E i soldi chi li mette? «Ovviamente chi costruisce. Il Comune deve pretendere che si faccia un intervento strutturale per gestire meglio il traffico su via Paoli».

Proposta che, insieme ad altre, l’Acus ha già inviato in Comune, per sottoporle all’attenzione dell’assessore alla Viabilità Vincenzo Bella, che a sua volta ha invitato l’associazione a sedersi al “tavolo della mobilità” per individuare quali siano le migliori soluzioni per il traffico cittadino. Ed è a quella sede che l’assessore, richiesto di un parere, rinvia: «Al momento non ho elementi di fatto per valutare questa proposta. Toccherà ai tecnici eventualmente vagliarla. Al momento mi sembra prematura qualsiasi valutazione».

Si rimette alla posizione del collega anche l’assessore Marco Butti, deleghe pesanti all’Urbanistica e al Commercio, che quindi conosce a menadito le pratiche relative ai nuovi insediamenti commerciali. «È un problema di natura viabilistica quello che Tettamanti solleva, ed è un tema da approfondire in quella sede.
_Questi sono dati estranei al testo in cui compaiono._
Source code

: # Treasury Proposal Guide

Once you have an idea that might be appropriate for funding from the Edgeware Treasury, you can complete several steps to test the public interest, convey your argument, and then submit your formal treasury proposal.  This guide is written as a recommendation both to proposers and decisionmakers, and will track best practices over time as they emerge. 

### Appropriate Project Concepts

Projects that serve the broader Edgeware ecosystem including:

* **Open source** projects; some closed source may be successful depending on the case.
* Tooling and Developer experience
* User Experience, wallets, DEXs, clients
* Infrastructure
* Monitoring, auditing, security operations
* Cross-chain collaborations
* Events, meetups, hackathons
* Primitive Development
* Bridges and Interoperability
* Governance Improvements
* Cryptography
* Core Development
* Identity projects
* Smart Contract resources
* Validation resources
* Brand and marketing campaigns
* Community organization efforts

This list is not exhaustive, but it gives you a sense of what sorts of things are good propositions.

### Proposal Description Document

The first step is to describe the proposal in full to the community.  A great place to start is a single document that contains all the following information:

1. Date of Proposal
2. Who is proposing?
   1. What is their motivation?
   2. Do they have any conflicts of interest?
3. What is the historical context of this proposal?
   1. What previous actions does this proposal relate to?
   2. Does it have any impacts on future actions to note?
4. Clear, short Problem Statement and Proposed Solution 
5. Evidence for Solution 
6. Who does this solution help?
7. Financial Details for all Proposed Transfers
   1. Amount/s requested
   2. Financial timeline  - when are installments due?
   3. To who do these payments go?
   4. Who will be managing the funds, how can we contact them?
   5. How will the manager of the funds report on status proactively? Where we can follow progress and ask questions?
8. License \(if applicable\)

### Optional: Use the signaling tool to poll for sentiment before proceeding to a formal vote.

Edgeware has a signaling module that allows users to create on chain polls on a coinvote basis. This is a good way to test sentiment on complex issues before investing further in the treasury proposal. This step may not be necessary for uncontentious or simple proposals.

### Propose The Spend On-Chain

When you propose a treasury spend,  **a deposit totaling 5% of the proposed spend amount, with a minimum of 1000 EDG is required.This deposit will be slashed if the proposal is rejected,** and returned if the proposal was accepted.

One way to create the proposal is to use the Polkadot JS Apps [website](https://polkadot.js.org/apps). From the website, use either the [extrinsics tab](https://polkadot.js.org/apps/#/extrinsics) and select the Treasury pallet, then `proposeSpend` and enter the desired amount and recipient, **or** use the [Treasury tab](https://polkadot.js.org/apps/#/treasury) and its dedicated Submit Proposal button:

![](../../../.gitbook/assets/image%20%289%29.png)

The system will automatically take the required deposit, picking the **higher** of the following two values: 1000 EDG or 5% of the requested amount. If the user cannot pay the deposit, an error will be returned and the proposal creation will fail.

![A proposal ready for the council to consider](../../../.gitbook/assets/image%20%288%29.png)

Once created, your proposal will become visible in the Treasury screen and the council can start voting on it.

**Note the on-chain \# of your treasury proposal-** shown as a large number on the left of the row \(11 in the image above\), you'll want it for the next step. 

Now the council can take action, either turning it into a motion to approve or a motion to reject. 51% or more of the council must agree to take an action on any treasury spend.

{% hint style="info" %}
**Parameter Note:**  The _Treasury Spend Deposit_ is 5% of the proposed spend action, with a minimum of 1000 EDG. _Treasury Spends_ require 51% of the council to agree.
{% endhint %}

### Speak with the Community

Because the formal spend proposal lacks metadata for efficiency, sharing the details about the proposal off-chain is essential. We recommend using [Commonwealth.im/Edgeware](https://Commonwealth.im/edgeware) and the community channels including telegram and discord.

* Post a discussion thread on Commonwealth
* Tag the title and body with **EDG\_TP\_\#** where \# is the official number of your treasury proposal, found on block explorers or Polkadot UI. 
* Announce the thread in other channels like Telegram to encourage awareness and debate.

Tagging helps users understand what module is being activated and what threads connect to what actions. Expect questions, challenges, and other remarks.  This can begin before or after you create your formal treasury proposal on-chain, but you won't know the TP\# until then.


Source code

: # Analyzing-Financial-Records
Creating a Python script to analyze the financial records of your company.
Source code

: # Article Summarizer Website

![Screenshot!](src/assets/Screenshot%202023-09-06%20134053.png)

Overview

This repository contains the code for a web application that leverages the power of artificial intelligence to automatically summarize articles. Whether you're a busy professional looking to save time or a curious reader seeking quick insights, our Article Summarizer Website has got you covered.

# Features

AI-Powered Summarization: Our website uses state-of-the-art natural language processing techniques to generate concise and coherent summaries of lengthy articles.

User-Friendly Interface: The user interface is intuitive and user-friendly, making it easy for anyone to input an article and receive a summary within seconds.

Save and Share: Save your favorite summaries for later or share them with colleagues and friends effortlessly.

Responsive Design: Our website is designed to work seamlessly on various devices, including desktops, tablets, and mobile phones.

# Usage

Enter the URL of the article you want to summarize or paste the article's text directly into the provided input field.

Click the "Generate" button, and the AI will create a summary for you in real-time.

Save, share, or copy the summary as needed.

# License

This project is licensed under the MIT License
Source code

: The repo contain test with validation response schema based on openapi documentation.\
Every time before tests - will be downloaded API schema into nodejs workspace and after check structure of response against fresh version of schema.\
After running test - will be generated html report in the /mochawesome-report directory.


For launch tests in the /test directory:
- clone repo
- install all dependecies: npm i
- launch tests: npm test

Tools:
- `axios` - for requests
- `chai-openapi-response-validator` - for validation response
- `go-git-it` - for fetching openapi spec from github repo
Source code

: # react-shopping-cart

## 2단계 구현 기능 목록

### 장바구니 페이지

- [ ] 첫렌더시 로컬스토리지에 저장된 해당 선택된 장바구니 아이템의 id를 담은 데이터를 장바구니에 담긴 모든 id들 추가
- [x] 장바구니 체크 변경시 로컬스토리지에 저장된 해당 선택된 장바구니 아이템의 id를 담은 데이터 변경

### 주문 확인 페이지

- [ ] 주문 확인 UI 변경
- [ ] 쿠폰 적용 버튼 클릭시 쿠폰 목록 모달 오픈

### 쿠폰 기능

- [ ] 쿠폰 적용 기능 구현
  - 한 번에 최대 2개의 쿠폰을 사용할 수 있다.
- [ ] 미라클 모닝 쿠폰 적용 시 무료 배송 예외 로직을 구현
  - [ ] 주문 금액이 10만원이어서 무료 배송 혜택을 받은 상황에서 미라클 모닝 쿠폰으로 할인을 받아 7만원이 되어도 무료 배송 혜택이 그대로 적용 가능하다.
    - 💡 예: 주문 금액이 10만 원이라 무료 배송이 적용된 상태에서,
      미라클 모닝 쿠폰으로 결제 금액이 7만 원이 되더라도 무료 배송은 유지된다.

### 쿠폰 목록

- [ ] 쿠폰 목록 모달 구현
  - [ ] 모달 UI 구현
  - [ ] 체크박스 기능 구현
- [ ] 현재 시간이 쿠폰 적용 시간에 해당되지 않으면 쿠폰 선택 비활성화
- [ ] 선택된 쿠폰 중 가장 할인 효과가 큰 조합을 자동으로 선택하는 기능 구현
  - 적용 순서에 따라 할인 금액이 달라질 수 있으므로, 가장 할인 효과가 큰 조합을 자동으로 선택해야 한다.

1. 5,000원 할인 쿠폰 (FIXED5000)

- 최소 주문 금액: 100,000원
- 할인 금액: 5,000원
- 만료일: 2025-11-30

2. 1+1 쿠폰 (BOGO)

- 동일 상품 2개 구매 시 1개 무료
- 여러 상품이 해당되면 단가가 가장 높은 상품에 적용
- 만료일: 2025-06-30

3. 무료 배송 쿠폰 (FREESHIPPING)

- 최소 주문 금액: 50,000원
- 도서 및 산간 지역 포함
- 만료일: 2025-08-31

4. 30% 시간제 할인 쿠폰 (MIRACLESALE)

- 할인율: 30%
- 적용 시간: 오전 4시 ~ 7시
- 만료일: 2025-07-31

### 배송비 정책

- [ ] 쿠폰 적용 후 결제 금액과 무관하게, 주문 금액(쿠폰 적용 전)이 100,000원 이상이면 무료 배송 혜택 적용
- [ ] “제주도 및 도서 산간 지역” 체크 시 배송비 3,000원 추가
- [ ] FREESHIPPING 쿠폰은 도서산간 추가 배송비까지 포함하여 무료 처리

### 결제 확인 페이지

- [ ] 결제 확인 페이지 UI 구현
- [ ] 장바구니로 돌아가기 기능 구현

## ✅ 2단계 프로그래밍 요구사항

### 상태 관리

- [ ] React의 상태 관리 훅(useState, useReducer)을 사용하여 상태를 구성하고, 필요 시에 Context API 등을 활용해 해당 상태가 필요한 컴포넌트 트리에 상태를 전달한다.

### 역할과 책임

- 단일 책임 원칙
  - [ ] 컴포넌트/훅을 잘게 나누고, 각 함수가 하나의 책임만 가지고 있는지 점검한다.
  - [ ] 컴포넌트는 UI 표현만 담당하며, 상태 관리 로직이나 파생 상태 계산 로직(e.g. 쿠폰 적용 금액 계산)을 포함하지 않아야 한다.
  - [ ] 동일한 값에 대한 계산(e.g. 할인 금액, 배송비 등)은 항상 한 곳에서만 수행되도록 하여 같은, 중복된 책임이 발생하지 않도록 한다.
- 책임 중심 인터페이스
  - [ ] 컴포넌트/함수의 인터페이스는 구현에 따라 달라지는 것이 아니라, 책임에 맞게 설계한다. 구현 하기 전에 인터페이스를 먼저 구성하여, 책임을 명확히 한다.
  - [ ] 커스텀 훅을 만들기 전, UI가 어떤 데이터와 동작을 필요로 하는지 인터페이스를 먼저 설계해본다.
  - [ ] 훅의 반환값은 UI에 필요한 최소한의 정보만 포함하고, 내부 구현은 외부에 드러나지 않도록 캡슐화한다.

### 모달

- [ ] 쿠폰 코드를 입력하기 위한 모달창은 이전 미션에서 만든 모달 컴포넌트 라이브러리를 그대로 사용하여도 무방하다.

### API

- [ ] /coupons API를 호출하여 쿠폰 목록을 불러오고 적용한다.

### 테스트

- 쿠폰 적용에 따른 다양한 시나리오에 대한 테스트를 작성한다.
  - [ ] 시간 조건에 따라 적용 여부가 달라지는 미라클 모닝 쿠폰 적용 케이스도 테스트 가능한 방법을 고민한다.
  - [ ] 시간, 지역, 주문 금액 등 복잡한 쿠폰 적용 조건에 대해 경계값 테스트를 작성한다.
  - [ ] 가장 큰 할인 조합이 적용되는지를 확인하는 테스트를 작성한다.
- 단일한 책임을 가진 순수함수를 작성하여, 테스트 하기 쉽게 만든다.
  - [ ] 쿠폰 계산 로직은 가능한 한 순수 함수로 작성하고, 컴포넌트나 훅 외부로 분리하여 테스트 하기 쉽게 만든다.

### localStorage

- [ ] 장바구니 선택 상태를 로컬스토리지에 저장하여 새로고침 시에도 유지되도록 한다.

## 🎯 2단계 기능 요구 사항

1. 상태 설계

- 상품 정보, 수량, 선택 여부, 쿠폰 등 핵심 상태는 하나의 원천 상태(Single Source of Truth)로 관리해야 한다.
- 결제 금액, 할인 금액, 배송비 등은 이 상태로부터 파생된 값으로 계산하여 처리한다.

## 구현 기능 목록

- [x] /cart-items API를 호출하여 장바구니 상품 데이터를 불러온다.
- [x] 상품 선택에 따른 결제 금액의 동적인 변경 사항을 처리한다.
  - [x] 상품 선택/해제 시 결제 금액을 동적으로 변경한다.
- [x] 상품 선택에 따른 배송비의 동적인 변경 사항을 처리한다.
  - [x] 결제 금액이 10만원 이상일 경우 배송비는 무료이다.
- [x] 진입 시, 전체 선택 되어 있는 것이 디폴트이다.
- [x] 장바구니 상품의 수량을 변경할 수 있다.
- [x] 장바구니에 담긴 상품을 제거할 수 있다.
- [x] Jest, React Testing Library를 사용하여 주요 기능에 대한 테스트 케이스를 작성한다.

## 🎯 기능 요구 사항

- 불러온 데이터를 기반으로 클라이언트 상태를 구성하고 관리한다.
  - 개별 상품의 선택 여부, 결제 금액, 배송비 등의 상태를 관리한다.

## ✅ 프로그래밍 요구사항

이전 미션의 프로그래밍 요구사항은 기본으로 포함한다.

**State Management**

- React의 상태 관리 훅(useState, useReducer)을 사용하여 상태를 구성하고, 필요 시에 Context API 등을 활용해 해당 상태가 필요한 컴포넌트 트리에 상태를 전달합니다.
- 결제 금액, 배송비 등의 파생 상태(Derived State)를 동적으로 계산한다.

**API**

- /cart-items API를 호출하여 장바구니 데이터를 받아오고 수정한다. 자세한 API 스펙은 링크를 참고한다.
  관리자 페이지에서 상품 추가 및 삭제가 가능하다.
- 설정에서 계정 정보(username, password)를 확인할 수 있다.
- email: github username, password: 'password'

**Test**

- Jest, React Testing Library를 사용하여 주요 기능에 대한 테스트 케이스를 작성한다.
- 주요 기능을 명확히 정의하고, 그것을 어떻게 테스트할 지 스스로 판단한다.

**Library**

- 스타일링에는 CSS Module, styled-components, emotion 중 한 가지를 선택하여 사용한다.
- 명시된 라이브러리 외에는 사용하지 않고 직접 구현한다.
Io posso dire che tutte quelle pratiche sono ormai in dirittura d’arrivo, alcune come la Coop sono già in costruzione. E per tutte sono stati pretesi pesanti interventi sulla viabilità. E non si tratta solo di aree commerciali. Nell'area ex Mesa per esempio si è sbloccato un intervento con Aler per la costruzione di 34 alloggi, permettendo così ad una zona degradata di poter rinascere. Prevedendo per ogni pratica, lo ripeto, che i proponenti si facessero carico di sistemare la viabilità».